Settling in with my group of girl friends. I think it’s been a while since I had a female pack of ladyfriends, but i’d say right now that’s who make up the majority of my social circle. It’s nice to have people that you can depend on, bitch to, and hang out with. They’re the people who make Miami life worth living. To my girls, thank you for making 2011 freaking awesome!

As for now, I need to get ready for a shopping date with one of my ladyfriends, to hunt down an outfit for NYE. I’m putting together some CDs for the drive around town, catching up with 2011’s best of (thanks, Pitchfork!)

Happy 2011 to all of you!

 

PS. You may have noticed some changes to the site. More where that came from very soon!

Alice and Floyd – an excerpt

I know I haven’t written anything in here since October, and I do apologize for it. It seems I’ve been in a bit of a creative rut I’m only now beginning to kick. Maybe I’m finally feeling the pressure of the end of the year. I began working on another couple of stories but started this one up tonight and I’m kind of hoping I can start up a little ritual, writing a bit of it each night after work. I should also be writing up another (LONG overdue) piece for GlobalGrasshopper.com this week and maybe I’ll try to get back to my NYC Stories soon for those wondering what happened (or didn’t happen) that night with the DJ, not to mention more tales from my adventures on the road earlier this year.

Anyway, this is obviously a rough draft, so keep that in mind. In any event, meet Alice and Floyd:

 

Alice could feel the mucous collecting in her sinuses, and her throat getting scratchy and sore, and her eyes watering, and the muscles surrounding her bones aching more and more, and how there was nothing she could do. She would have to ride it out.

She didn’t want to be sick; didn’t really need to. There had always been a good excuse to stay home from work, hiding under the covers, craving the attention of Floyd. He was never more attentive than when she was sick. That whole loyalty bit really kicked in when she was sick. Floyd Nightingale, with the Vaporub and the hot chamomile tea and the remote control for the television; her clammy fingers pressing on the little rubber rectangles, feeling the painted numbers as she switched from channel to channel.
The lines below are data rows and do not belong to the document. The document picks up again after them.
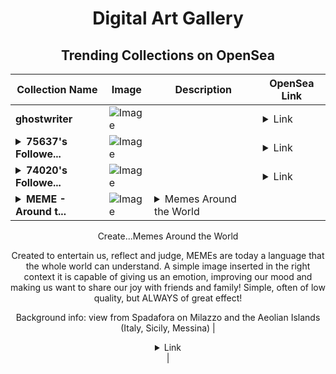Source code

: <div align="center">

# Digital Art Gallery

## Trending Collections on OpenSea

| Collection Name                       | Image                                                                                     | Description                       | OpenSea Link                                                                                          |
|---------------------------------------|-------------------------------------------------------------------------------------------|-----------------------------------|--------------------------------------------------------------------------------------------------------|
| **ghostwriter** | ![Image](https://i.seadn.io/s/raw/files/4378d0b7eb527dfb336a71e2bddee621.jpg?w=500&auto=format?w=200&auto=format) |  | <details><summary>Link</summary>[ghostwriter](https://opensea.io/collection/ghostwriter-2)</details> |
| **<details><summary>75637's Followe...</summary>75637's Follower</details>** | ![Image](https://i.seadn.io/s/raw/files/19f9f090920392cc3650cbdf4361755b.png?w=500&auto=format?w=200&auto=format) |  | <details><summary>Link</summary>[75637's Follower](https://opensea.io/collection/75637-s-follower)</details> |
| **<details><summary>74020's Followe...</summary>74020's Follower</details>** | ![Image](https://i.seadn.io/s/raw/files/19f9f090920392cc3650cbdf4361755b.png?w=500&auto=format?w=200&auto=format) |  | <details><summary>Link</summary>[74020's Follower](https://opensea.io/collection/74020-s-follower)</details> |
| **<details><summary>MEME - Around t...</summary>MEME - Around the World</details>** | ![Image](https://i.seadn.io/s/raw/files/e92b540341a1376ee9c15106c0a57c74.gif?w=500&auto=format?w=200&auto=format) | <details><summary>Memes Around the World

Create...</summary>Memes Around the World

Created to entertain us, reflect and judge, MEMEs are today a language that the whole world can understand. A simple image
inserted in the right context it is capable of giving us an emotion, improving our mood and making us want to share our joy
with friends and family! Simple, often of low quality, but ALWAYS of great effect!


Background info: view from Spadafora on Milazzo and the Aeolian Islands (Italy, Sicily, Messina)</details> | <details><summary>Link</summary>[MEME - Around the World](https://opensea.io/collection/meme-around-the-world)</details> |

</div>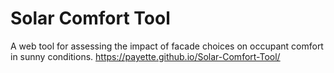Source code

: # Solar Comfort Tool
A web tool for assessing the impact of facade choices on occupant comfort in sunny conditions. <https://payette.github.io/Solar-Comfort-Tool/>
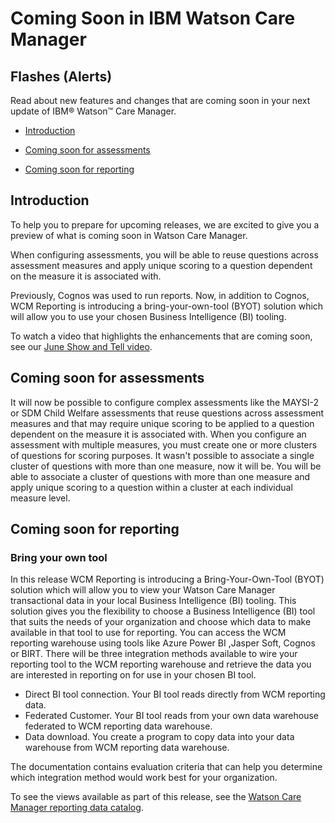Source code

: # Coming Soon in IBM Watson Care Manager

## Flashes (Alerts)

Read about new features and changes that are coming soon in your next update of IBM® Watson™ Care Manager.

* [Introduction](#introduction)

* [Coming soon for assessments](#coming-soon-for-assessments)

* [Coming soon for reporting](#coming-soon-for-reporting)

## Introduction

To help you to prepare for upcoming releases, we are excited to give you a preview of what is coming soon in Watson Care Manager. 

When configuring assessments, you will be able to reuse questions across assessment measures and apply unique scoring to a question dependent on the measure it is associated with. 

Previously, Cognos was used to run reports. Now, in addition to Cognos, WCM Reporting is introducing a bring-your-own-tool (BYOT) solution which will allow you to use your chosen Business Intelligence (BI) tooling. 

To watch a video that highlights the enhancements that are coming soon, see our [June Show and Tell video](https://www.ibm.com/support/pages/node/6343209).

## Coming soon for assessments

It will now be possible to configure complex assessments like the MAYSI-2 or SDM Child Welfare assessments that reuse questions across assessment measures and that may require unique scoring to be applied to a question dependent on the measure it is associated with. When you configure an assessment with multiple measures, you must create one or more clusters of questions for scoring purposes. It wasn't possible to associate a single cluster of questions with more than one measure, now it will be. You will be able to associate a cluster of questions with more than one measure and apply unique scoring to a question within a cluster at each individual measure level.

## Coming soon for reporting

### Bring your own tool

In this release WCM Reporting is introducing a Bring-Your-Own-Tool (BYOT) solution which will allow you to view your Watson Care Manager transactional data in your local Business Intelligence (BI) tooling. This solution gives you the flexibility to choose a Business Intelligence (BI) tool that suits the needs of your organization and choose which data to make available in that tool to use for reporting. You can access the WCM reporting warehouse using tools like Azure Power BI ,Jasper Soft, Cognos or BIRT. There will be three integration methods available to wire your reporting tool to the WCM reporting warehouse and retrieve the data you are interested in reporting on for use in your chosen BI tool.

* Direct BI tool connection. Your BI tool reads directly from WCM reporting data.
* Federated Customer. Your BI tool reads from your own data warehouse federated to WCM reporting data warehouse.
* Data download. You create a program to copy data into your data warehouse from WCM reporting data warehouse.

The documentation contains evaluation criteria that can help you determine which integration method would work best for your organization.

To see the views available as part of this release, see the [Watson Care Manager reporting data catalog](https://ibm.github.io/wcm-reporting-datacatalog/#/).
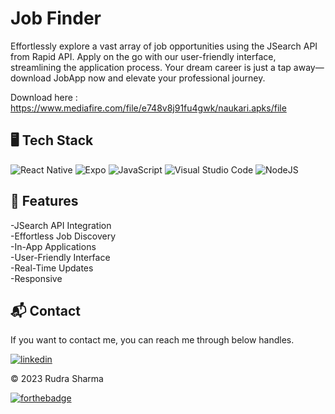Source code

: # Job Finder
Effortlessly explore a vast array of job opportunities using the JSearch API from Rapid API. Apply on the go with our user-friendly interface, streamlining the application process. Your dream career is just a tap away—download JobApp now and elevate your professional journey.

Download here : https://www.mediafire.com/file/e748v8j91fu4gwk/naukari.apks/file

## 🖥️ Tech Stack

![React Native](https://img.shields.io/badge/react_native-%2320232a.svg?style=for-the-badge&logo=react&logoColor=%2361DAFB)
![Expo](https://img.shields.io/badge/expo-1C1E24?style=for-the-badge&logo=expo&logoColor=#D04A37)
![JavaScript](https://img.shields.io/badge/javascript-%23323330.svg?style=for-the-badge&logo=javascript&logoColor=%23F7DF1E)
![Visual Studio Code](https://img.shields.io/badge/Visual%20Studio%20Code-0078d7.svg?style=for-the-badge&logo=visual-studio-code&logoColor=white)
![NodeJS](https://img.shields.io/badge/node.js-6DA55F?style=for-the-badge&logo=node.js&logoColor=white)


## 🚀 Features
-JSearch API Integration <br>
-Effortless Job Discovery <br>
-In-App Applications <br>
-User-Friendly Interface <br>
-Real-Time Updates <br>
-Responsive <br>

<h2>📬 Contact</h2>

If you want to contact me, you can reach me through below handles.

[![linkedin](https://img.shields.io/badge/LinkedIn-0077B5?style=for-the-badge&logo=linkedin&logoColor=white)](https://www.linkedin.com/in/rudra-sharma-897264227/)

© 2023 Rudra Sharma


[![forthebadge](https://forthebadge.com/images/badges/built-with-love.svg)](https://www.linkedin.com/in/rudra-sharma-897264227/)
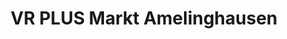 ---
title: "VR PLUS Markt Amelinghausen"
url: /amelinghausen/vr-plus-markt-amelinghausen/
shop: Allgemein
---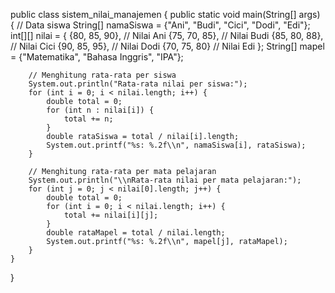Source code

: public class sistem_nilai_manajemen {
    public static void main(String[] args) {
        // Data siswa
        String[] namaSiswa = {"Ani", "Budi", "Cici", "Dodi", "Edi"};
        int[][] nilai = {
            {80, 85, 90}, // Nilai Ani
            {75, 70, 85}, // Nilai Budi
            {85, 80, 88}, // Nilai Cici
            {90, 85, 95}, // Nilai Dodi
            {70, 75, 80}  // Nilai Edi
        };
        String[] mapel = {"Matematika", "Bahasa Inggris", "IPA"};

        // Menghitung rata-rata per siswa
        System.out.println("Rata-rata nilai per siswa:");
        for (int i = 0; i < nilai.length; i++) {
            double total = 0;
            for (int n : nilai[i]) {
                total += n;
            }
            double rataSiswa = total / nilai[i].length;
            System.out.printf("%s: %.2f\\n", namaSiswa[i], rataSiswa);
        }

        // Menghitung rata-rata per mata pelajaran
        System.out.println("\\nRata-rata nilai per mata pelajaran:");
        for (int j = 0; j < nilai[0].length; j++) {
            double total = 0;
            for (int i = 0; i < nilai.length; i++) {
                total += nilai[i][j];
            }
            double rataMapel = total / nilai.length;
            System.out.printf("%s: %.2f\\n", mapel[j], rataMapel);
        }
    }
}
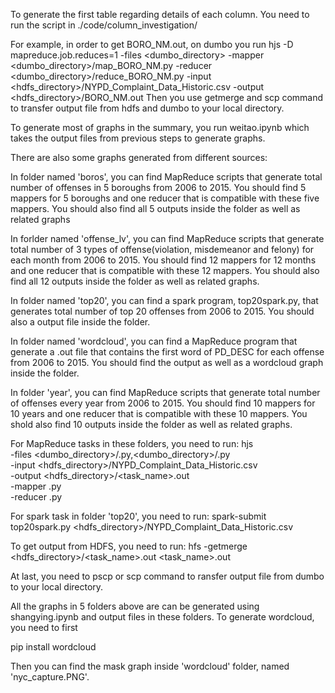 To generate the first table regarding details of each column. You need to run the script in ./code/column_investigation/

For example, in order to get BORO_NM.out, on dumbo you run
hjs -D mapreduce.job.reduces=1 -files <dumbo_directory> -mapper <dumbo_directory>/map_BORO_NM.py -reducer <dumbo_directory>/reduce_BORO_NM.py -input <hdfs_directory>/NYPD_Complaint_Data_Historic.csv -output <hdfs_directory>/BORO_NM.out
Then you use getmerge  and scp command to transfer output file from hdfs and dumbo to your local directory.

To generate most of graphs in the summary, you run weitao.ipynb which takes the output files from previous steps to generate graphs.

There are also some graphs generated from different sources:

In folder named 'boros', you can find MapReduce scripts that generate total number of offenses in 5 boroughs from 2006 to 2015. You should find 5 mappers for 5 boroughs and one reducer that is compatible with these five mappers. You should also find all 5 outputs inside the folder as well as related graphs

In forlder named 'offense_lv', you can find MapReduce scripts that generate total number of 3 types of offense(violation, misdemeanor and felony) for each month from 2006 to 2015. You should find 12 mappers for 12 months and one reducer that is compatible with these 12 mappers. You should also find all 12 outputs inside the folder as well as related graphs.

In folder named 'top20', you can find a spark program, top20spark.py, that generates total number of top 20 offenses from 2006 to 2015. You should also a output file inside the folder.

In folder named 'wordcloud', you can find a MapReduce program that generate a .out file that contains the first word of PD_DESC for each offense from 2006 to 2015. You should find the output as well as a wordcloud graph inside the folder.

In folder 'year', you can find MapReduce scripts that generate total number of offenses every year from 2006 to 2015. You should find 10 mappers for 10 years and one reducer that is compatible with these 10 mappers. You shold also find 10 outputs inside the folder as well as related graphs.

For MapReduce tasks in these folders, you need to run:
hjs \
       -files <dumbo_directory>/<mapper>.py,<dumbo_directory>/<reducer>.py \
       -input <hdfs_directory>/NYPD_Complaint_Data_Historic.csv \
       -output <hdfs_directory>/<task_name>.out \
       -mapper <mapper>.py \
       -reducer <reducer>.py
       
For spark task in folder 'top20', you need to run:
spark-submit top20spark.py <hdfs_directory>/NYPD_Complaint_Data_Historic.csv

To get output from HDFS, you need to run:
hfs -getmerge <hdfs_directory>/<task_name>.out <task_name>.out

At last, you need to pscp or scp command to ransfer output file from dumbo to your local directory.

All the graphs in 5 folders above are can be generated using shangying.ipynb and output files in these folders.
To generate wordcloud, you need to first

pip install wordcloud

Then you can find the mask graph inside 'wordcloud' folder, named 'nyc_capture.PNG'.


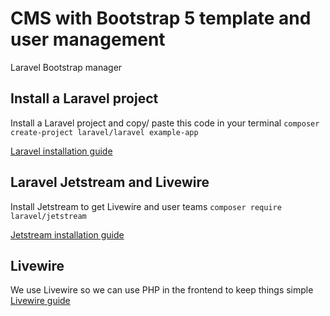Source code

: # CMS with Bootstrap 5 template and user management
Laravel Bootstrap manager

## Install a Laravel project
Install a Laravel project and copy/ paste this code in your terminal
`composer create-project laravel/laravel example-app`

[Laravel installation guide](https://laravel.com/docs/10.x/installation)

## Laravel Jetstream and Livewire
Install Jetstream to get Livewire and user teams
`composer require laravel/jetstream`

[Jetstream installation guide](https://jetstream.laravel.com/3.x/installation.html) 

## Livewire
We use Livewire so we can use PHP in the frontend to keep things simple
[Livewire guide](https://laravel-livewire.com/)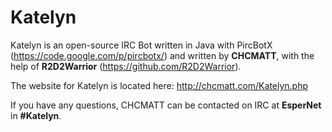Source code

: Katelyn
=======

Katelyn is an open-source IRC Bot written in Java with PircBotX (https://code.google.com/p/pircbotx/) and written by __CHCMATT__, with the help of __R2D2Warrior__ (https://github.com/R2D2Warrior).

The website for Katelyn is located here: http://chcmatt.com/Katelyn.php

If you have any questions, CHCMATT can be contacted on IRC at __EsperNet__ in __#Katelyn__.
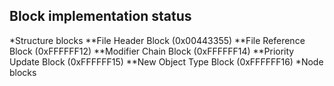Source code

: Block implementation status
--------
*Structure blocks
**File Header Block (0x00443355)
**File Reference Block (0xFFFFFF12)
**Modifier Chain Block (0xFFFFFF14)
**Priority Update Block (0xFFFFFF15)
**New Object Type Block (0xFFFFFF16)
*Node blocks
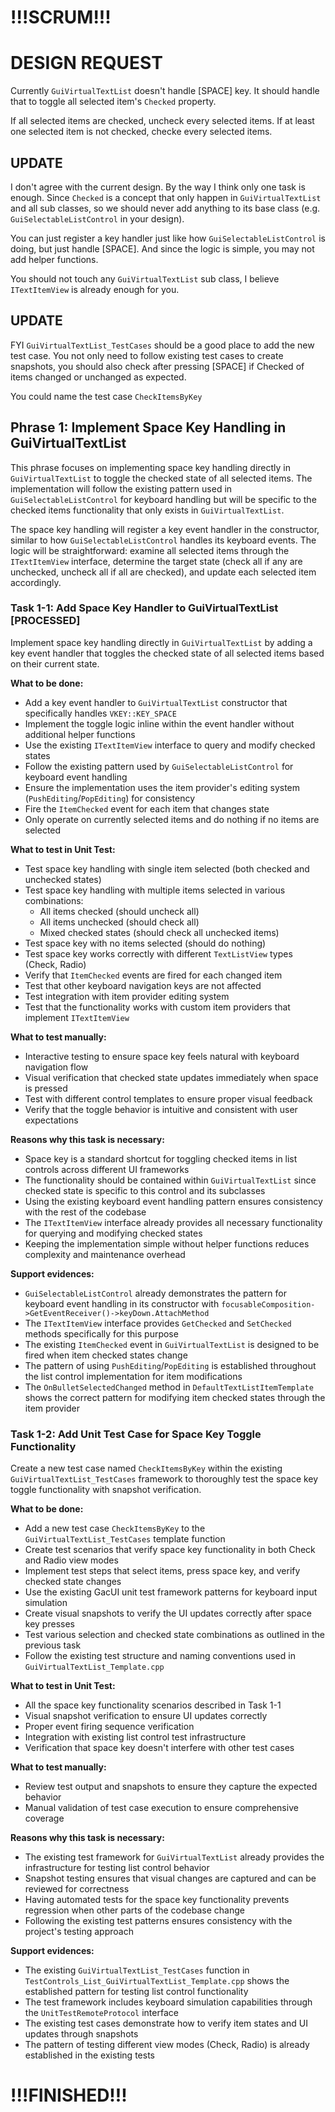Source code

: ﻿# !!!SCRUM!!!

# DESIGN REQUEST

Currently `GuiVirtualTextList` doesn't handle [SPACE] key. It should handle that to toggle all selected item's `Checked` property.

If all selected items are checked, uncheck every selected items. If at least one selected item is not checked, checke every selected items.

## UPDATE

I don't agree with the current design. By the way I think only one task is enough. Since `Checked` is a concept that only happen in `GuiVirtualTextList` and all sub classes, so we should never add anything to its base class (e.g. `GuiSelectableListControl` in your design).

You can just register a key handler just like how `GuiSelectableListControl` is doing, but just handle [SPACE]. And since the logic is simple, you may not add helper functions.

You should not touch any `GuiVirtualTextList` sub class, I believe `ITextItemView` is already enough for you.

## UPDATE

FYI `GuiVirtualTextList_TestCases` should be a good place to add the new test case. You not only need to follow existing test cases to create snapshots, you should also check after pressing [SPACE] if Checked of items changed or unchanged as expected.

You could name the test case `CheckItemsByKey`

## Phrase 1: Implement Space Key Handling in GuiVirtualTextList

This phrase focuses on implementing space key handling directly in `GuiVirtualTextList` to toggle the checked state of all selected items. The implementation will follow the existing pattern used in `GuiSelectableListControl` for keyboard handling but will be specific to the checked items functionality that only exists in `GuiVirtualTextList`.

The space key handling will register a key event handler in the constructor, similar to how `GuiSelectableListControl` handles its keyboard events. The logic will be straightforward: examine all selected items through the `ITextItemView` interface, determine the target state (check all if any are unchecked, uncheck all if all are checked), and update each selected item accordingly.

### Task 1-1: Add Space Key Handler to GuiVirtualTextList [PROCESSED]

Implement space key handling directly in `GuiVirtualTextList` by adding a key event handler that toggles the checked state of all selected items based on their current state.

**What to be done:**
- Add a key event handler to `GuiVirtualTextList` constructor that specifically handles `VKEY::KEY_SPACE`
- Implement the toggle logic inline within the event handler without additional helper functions
- Use the existing `ITextItemView` interface to query and modify checked states
- Follow the existing pattern used by `GuiSelectableListControl` for keyboard event handling
- Ensure the implementation uses the item provider's editing system (`PushEditing`/`PopEditing`) for consistency
- Fire the `ItemChecked` event for each item that changes state
- Only operate on currently selected items and do nothing if no items are selected

**What to test in Unit Test:**
- Test space key handling with single item selected (both checked and unchecked states)
- Test space key handling with multiple items selected in various combinations:
  - All items checked (should uncheck all)
  - All items unchecked (should check all)  
  - Mixed checked states (should check all unchecked items)
- Test space key with no items selected (should do nothing)
- Test space key works correctly with different `TextListView` types (Check, Radio)
- Verify that `ItemChecked` events are fired for each changed item
- Test that other keyboard navigation keys are not affected
- Test integration with item provider editing system
- Test that the functionality works with custom item providers that implement `ITextItemView`

**What to test manually:**
- Interactive testing to ensure space key feels natural with keyboard navigation flow
- Visual verification that checked state updates immediately when space is pressed
- Test with different control templates to ensure proper visual feedback
- Verify that the toggle behavior is intuitive and consistent with user expectations

**Reasons why this task is necessary:**
- Space key is a standard shortcut for toggling checked items in list controls across different UI frameworks
- The functionality should be contained within `GuiVirtualTextList` since checked state is specific to this control and its subclasses
- Using the existing keyboard event handling pattern ensures consistency with the rest of the codebase
- The `ITextItemView` interface already provides all necessary functionality for querying and modifying checked states
- Keeping the implementation simple without helper functions reduces complexity and maintenance overhead

**Support evidences:**
- `GuiSelectableListControl` already demonstrates the pattern for keyboard event handling in its constructor with `focusableComposition->GetEventReceiver()->keyDown.AttachMethod`
- The `ITextItemView` interface provides `GetChecked` and `SetChecked` methods specifically for this purpose
- The existing `ItemChecked` event in `GuiVirtualTextList` is designed to be fired when item checked states change
- The pattern of using `PushEditing`/`PopEditing` is established throughout the list control implementation for item modifications
- The `OnBulletSelectedChanged` method in `DefaultTextListItemTemplate` shows the correct pattern for modifying item checked states through the item provider

### Task 1-2: Add Unit Test Case for Space Key Toggle Functionality

Create a new test case named `CheckItemsByKey` within the existing `GuiVirtualTextList_TestCases` framework to thoroughly test the space key toggle functionality with snapshot verification.

**What to be done:**
- Add a new test case `CheckItemsByKey` to the `GuiVirtualTextList_TestCases` template function
- Create test scenarios that verify space key functionality in both Check and Radio view modes
- Implement test steps that select items, press space key, and verify checked state changes
- Use the existing GacUI unit test framework patterns for keyboard input simulation
- Create visual snapshots to verify the UI updates correctly after space key presses
- Test various selection and checked state combinations as outlined in the previous task
- Follow the existing test structure and naming conventions used in `GuiVirtualTextList_Template.cpp`

**What to test in Unit Test:**
- All the space key functionality scenarios described in Task 1-1
- Visual snapshot verification to ensure UI updates correctly
- Proper event firing sequence verification
- Integration with existing list control test infrastructure
- Verification that space key doesn't interfere with other test cases

**What to test manually:**
- Review test output and snapshots to ensure they capture the expected behavior
- Manual validation of test case execution to ensure comprehensive coverage

**Reasons why this task is necessary:**
- The existing test framework for `GuiVirtualTextList` already provides the infrastructure for testing list control behavior
- Snapshot testing ensures that visual changes are captured and can be reviewed for correctness
- Having automated tests for the space key functionality prevents regression when other parts of the codebase change
- Following the existing test patterns ensures consistency with the project's testing approach

**Support evidences:**
- The existing `GuiVirtualTextList_TestCases` function in `TestControls_List_GuiVirtualTextList_Template.cpp` shows the established pattern for testing list control functionality
- The test framework includes keyboard simulation capabilities through the `UnitTestRemoteProtocol` interface
- The existing test cases demonstrate how to verify item states and UI updates through snapshots
- The pattern of testing different view modes (Check, Radio) is already established in the existing tests

# !!!FINISHED!!!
He even brought her the pink slippers her mother had bought her one Christmas, which she rarely remembered to use. That was, until she got sick twice a year, and she recalled her mother’s nagging: Put on your slippers before you catch your death!

“Need anything else, baby? I gotta go or I’ll miss the train,” Floyd’s smooth as silk voice echoing from the bathroom as he finished fussing with his hair. He’d gotten a haircut a few days before but the barber had gotten a phone call half way through and his distractions were obvious near the right ear and all around the crown of his head.

“No… I’m okay. Well, wait, no. Actually, can I get some more water please? And you said there’s money for food, right? I don’t think I can get up to make anything today. I feel so weak,” she said, going from one thought to the other as she usually did.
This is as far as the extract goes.